Tuttavia un disco è un disco, non una tesi di laurea, non deve spiegare, deve coinvolgere. Fatto di musica e parole, non di musica al servizio delle parole. L'impressione che se ne ricava, invece, è quella di un ricorso a canovacci musicali, certo utilizzati in maniera impeccabile, ma destinati a fare da tappeto alle idee. E a quale canovaccio ricorrere se non a quello che si conosce meglio, vale dire il proprio, forte di un canzoniere imbattibile? Ecco allora le ballate notturne, i pezzi rock saturi di elettricità inconfondibilmente loureediani, tanto inconfondibili da strappare l'applauso per l'esecuzione, ma anche tanto riconoscibili da rendere il nostro applauso un educato battimani rigorosamente cronometrato. L'apparente varietà degli interventi e degli arrangiamenti potrebbe risultare fuorviante: abbiamo, oltre il nucleo base basso - batteria - chitarra - canto, i fiati, gli archi, cori, recitativi, spruzzate elettroniche, ma il tutto, più che innovativo, pare riassuntivo delle tante intuizioni che l'autore aveva (generosamente e incessantemente, bisogna dire) disseminato nei suoi venti e passa lavori precedenti. Così, come Lou Reed fa il Lou Reed, anche David Bowie fa il David Bowie (Hop Frog), la consorte Laurie Anderson fa (in Call on Me) la riconoscibilissima Laurie Anderson, Ornette Coleman suona come Ornette Coleman e tutti gli attori ospiti recitano (appunto) la loro parte. Ribadiamo: per adesso un buon disco senz'altro, forse il tempo lo renderà un ottimo disco o un capolavoro. Ma intanto godiamoci le zampate del vecchio leone: Burning Embers, condotta magistralmente da un cantato invelenito, Science of the Mind, come un outtake del repertorio "delicato" dei Velvet Underground, Guardian Angel, minimale nelle sue componenti (arpeggi lenti, tamburi che omaggiano il battito del cuore, cori sommessi) per meglio crescere fino a risultare maestosa.

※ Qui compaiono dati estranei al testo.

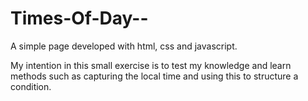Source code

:# Times-Of-Day--
A simple page developed with html, css and javascript.  

My intention in this small exercise is to test my knowledge and learn methods such as capturing the local time and using this to structure a condition.
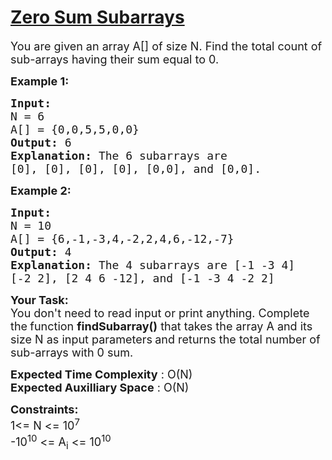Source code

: # [Zero Sum Subarrays](https://practice.geeksforgeeks.org/problems/zero-sum-subarrays1825/1)

<div class="problem-statement">
<p></p><p><span style="font-size:18px">You are given an array A[] of size N. Find&nbsp;the total count of sub-arrays having their sum equal to 0.</span></p>
<p>
<span style="font-size:18px"><strong>Example 1:</strong></span></p>

<pre><span style="font-size:18px"><strong>Input:
</strong>N = 6
A[] = {0,0,5,5,0,0}
<strong>Output: </strong>6<strong>
Explanation: </strong>The 6 subarrays are 
[0], [0], [0], [0], [0,0], and [0,0].</span></pre>

<p>
<span style="font-size:18px"><strong>Example 2:</strong></span></p>

<pre><span style="font-size:18px"><strong>Input:
</strong>N = 10
A[] = {6,-1,-3,4,-2,2,4,6,-12,-7}
<strong>Output: </strong>4<strong>
Explanation: </strong>The 4 subarrays are [-1&nbsp;-3&nbsp;4]
[-2&nbsp;2], [2&nbsp;4&nbsp;6&nbsp;-12], and [-1&nbsp;-3&nbsp;4&nbsp;-2&nbsp;2]</span>
</pre>

<p>
<span style="font-size:18px"><strong>Your Task:</strong><br>
You don't need to read input or print anything.&nbsp;Complete the<strong> </strong>function <strong>findSubarray()</strong>&nbsp;that takes the&nbsp;array A and
its size N&nbsp;as input parameters<strong>&nbsp;</strong>and returns the total number of sub-arrays with 0 sum.</span></p>

<p><span style="font-size:18px"><strong>Expected Time Complexity</strong> : O(N)<br>
<strong>Expected Auxilliary Space</strong> : O(N)</span></p>

<p><span style="font-size:18px"><strong>Constraints: &nbsp; &nbsp;</strong><br>
1&lt;= N &lt;= 10<sup>7</sup><br>
-10<sup>10</sup> &lt;= A<sub>i</sub> &lt;= 10<sup>10</sup></span></p>
 <p></p>
            </div>
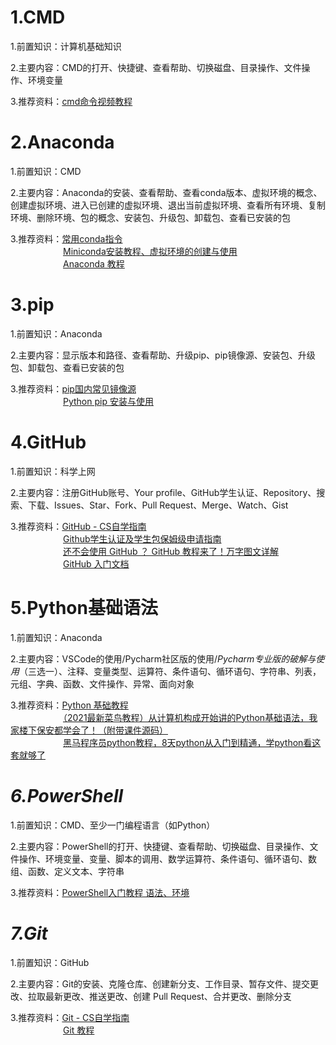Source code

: # 1.CMD
1.前置知识：计算机基础知识  

2.主要内容：CMD的打开、快捷键、查看帮助、切换磁盘、目录操作、文件操作、环境变量

3.推荐资料：[cmd命令视频教程](https://www.bilibili.com/video/BV1RG41137kJ/?spm_id_from=333.337.search-card.all.click&vd_source=8f7be58fae99de36e73582d589f00ca1)
# 2.Anaconda
1.前置知识：CMD

2.主要内容：Anaconda的安装、查看帮助、查看conda版本、虚拟环境的概念、创建虚拟环境、进入已创建的虚拟环境、退出当前虚拟环境、查看所有环境、复制环境、删除环境、包的概念、安装包、升级包、卸载包、查看已安装的包

3.推荐资料：[常用conda指令](https://github.com/Discrete-Mathematics/Flandre-Blog/blob/main/cmd%E7%9A%84conda%E6%8C%87%E4%BB%A4.md)  
　　　　　　[Miniconda安装教程、虚拟环境的创建与使用](https://blog.csdn.net/qq_62928482/article/details/139641905?spm=1001.2014.3001.550)  
　　　　　　[Anaconda 教程](https://www.runoob.com/python-qt/anaconda-tutorial.html)
# 3.pip
1.前置知识：Anaconda

2.主要内容：显示版本和路径、查看帮助、升级pip、pip镜像源、安装包、升级包、卸载包、查看已安装的包

3.推荐资料：[pip国内常见镜像源](https://github.com/Discrete-Mathematics/Flandre-Blog/blob/main/pip%E5%9B%BD%E5%86%85%E5%B8%B8%E8%A7%81%E9%95%9C%E5%83%8F%E6%BA%90.md)  
　　　　　　[Python pip 安装与使用](https://www.runoob.com/w3cnote/python-pip-install-usage.html)
# 4.GitHub
1.前置知识：科学上网

2.主要内容：注册GitHub账号、Your profile、GitHub学生认证、Repository、搜索、下载、Issues、Star、Fork、Pull Request、Merge、Watch、Gist

3.推荐资料：[GitHub - CS自学指南](https://csdiy.wiki/%E5%BF%85%E5%AD%A6%E5%B7%A5%E5%85%B7/GitHub/#github_1)  
　　　　　　[Github学生认证及学生包保姆级申请指南](https://zhuanlan.zhihu.com/p/578964972)  
　　　　　　[还不会使用 GitHub ？ GitHub 教程来了！万字图文详解](https://zhuanlan.zhihu.com/p/369486197)   
　　　　　　[GitHub 入门文档](https://docs.github.com/zh/get-started)  
# 5.Python基础语法
1.前置知识：Anaconda

2.主要内容：VSCode的使用/Pycharm社区版的使用/*Pycharm专业版的破解与使用*（三选一）、注释、变量类型、运算符、条件语句、循环语句、字符串、列表，元组、字典、函数、文件操作、异常、面向对象

3.推荐资料：[Python 基础教程](https://www.runoob.com/python/python-object.html)  
　　　　　　[（2021最新菜鸟教程）从计算机构成开始讲的Python基础语法，我家楼下保安都学会了！（附带课件源码）](https://www.bilibili.com/video/BV1Y64y1r7Pu/?spm_id_from=333.999.0.0)   
　　　　　　[黑马程序员python教程，8天python从入门到精通，学python看这套就够了](https://www.bilibili.com/video/BV1qW4y1a7fU/?spm_id_from=333.999.0.0&vd_source=8f7be58fae99de36e73582d589f00ca1)
# *6.PowerShell*
1.前置知识：CMD、至少一门编程语言（如Python）

2.主要内容：PowerShell的打开、快捷键、查看帮助、切换磁盘、目录操作、文件操作、环境变量、变量、脚本的调用、数学运算符、条件语句、循环语句、数组、函数、定义文本、字符串

3.推荐资料：[PowerShell入门教程 语法、环境](https://zhuanlan.zhihu.com/p/353196872)
# *7.Git*
1.前置知识：GitHub

2.主要内容：Git的安装、克隆仓库、创建新分支、工作目录、暂存文件、提交更改、拉取最新更改、推送更改、创建 Pull Request、合并更改、删除分支

3.推荐资料：[Git - CS自学指南](https://csdiy.wiki/%E5%BF%85%E5%AD%A6%E5%B7%A5%E5%85%B7/Git/)  
　　　　　　[Git 教程](https://www.runoob.com/git/git-tutorial.html)  
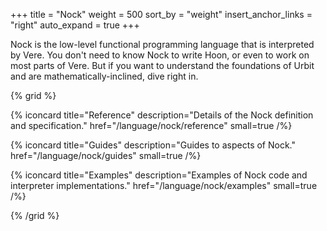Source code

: +++
title = "Nock"
weight = 500
sort_by = "weight"
insert_anchor_links = "right"
auto_expand = true
+++

Nock is the low-level functional programming language that is
interpreted by Vere. You don't need to know Nock to write Hoon, or
even to work on most parts of Vere.  But if you want to understand
the foundations of Urbit and are mathematically-inclined, dive
right in.

{% grid %}

  {% iconcard
    title="Reference"
    description="Details of the Nock definition and specification."
    href="/language/nock/reference"
    small=true
  /%}

  {% iconcard
    title="Guides"
    description="Guides to aspects of Nock."
    href="/language/nock/guides"
    small=true
  /%}

  {% iconcard
    title="Examples"
    description="Examples of Nock code and interpreter implementations."
    href="/language/nock/examples"
    small=true
  /%}

{% /grid %}
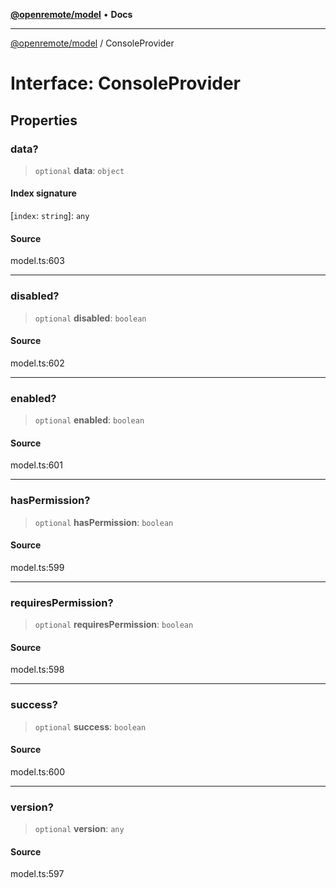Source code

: [**@openremote/model**](../README.md) • **Docs**

***

[@openremote/model](../globals.md) / ConsoleProvider

# Interface: ConsoleProvider

## Properties

### data?

> `optional` **data**: `object`

#### Index signature

 \[`index`: `string`\]: `any`

#### Source

model.ts:603

***

### disabled?

> `optional` **disabled**: `boolean`

#### Source

model.ts:602

***

### enabled?

> `optional` **enabled**: `boolean`

#### Source

model.ts:601

***

### hasPermission?

> `optional` **hasPermission**: `boolean`

#### Source

model.ts:599

***

### requiresPermission?

> `optional` **requiresPermission**: `boolean`

#### Source

model.ts:598

***

### success?

> `optional` **success**: `boolean`

#### Source

model.ts:600

***

### version?

> `optional` **version**: `any`

#### Source

model.ts:597
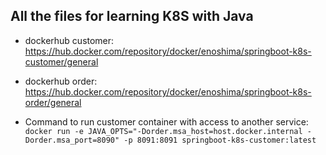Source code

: ## All the files for learning K8S with Java

* dockerhub customer: https://hub.docker.com/repository/docker/enoshima/springboot-k8s-customer/general
* dockerhub order: https://hub.docker.com/repository/docker/enoshima/springboot-k8s-order/general

* Command to run customer container with access to another service:
`docker run -e JAVA_OPTS="-Dorder.msa_host=host.docker.internal -Dorder.msa_port=8090" -p 8091:8091 springboot-k8s-customer:latest`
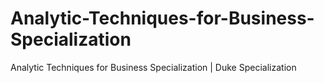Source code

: # Analytic-Techniques-for-Business-Specialization
Analytic Techniques for Business Specialization | Duke Specialization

Attenti invece a The bed, uno dei vertici dell'album, voce calda e accorata, chitarre suadenti e inquiete insieme, testo encomiabilmente misurato nella sua drammaticità, tutta farina del sacco del nostro, tirata fuori però da quel Berlin già dato alle stampe trent'anni fa.
So fare Lou Reed meglio di chiunque altro.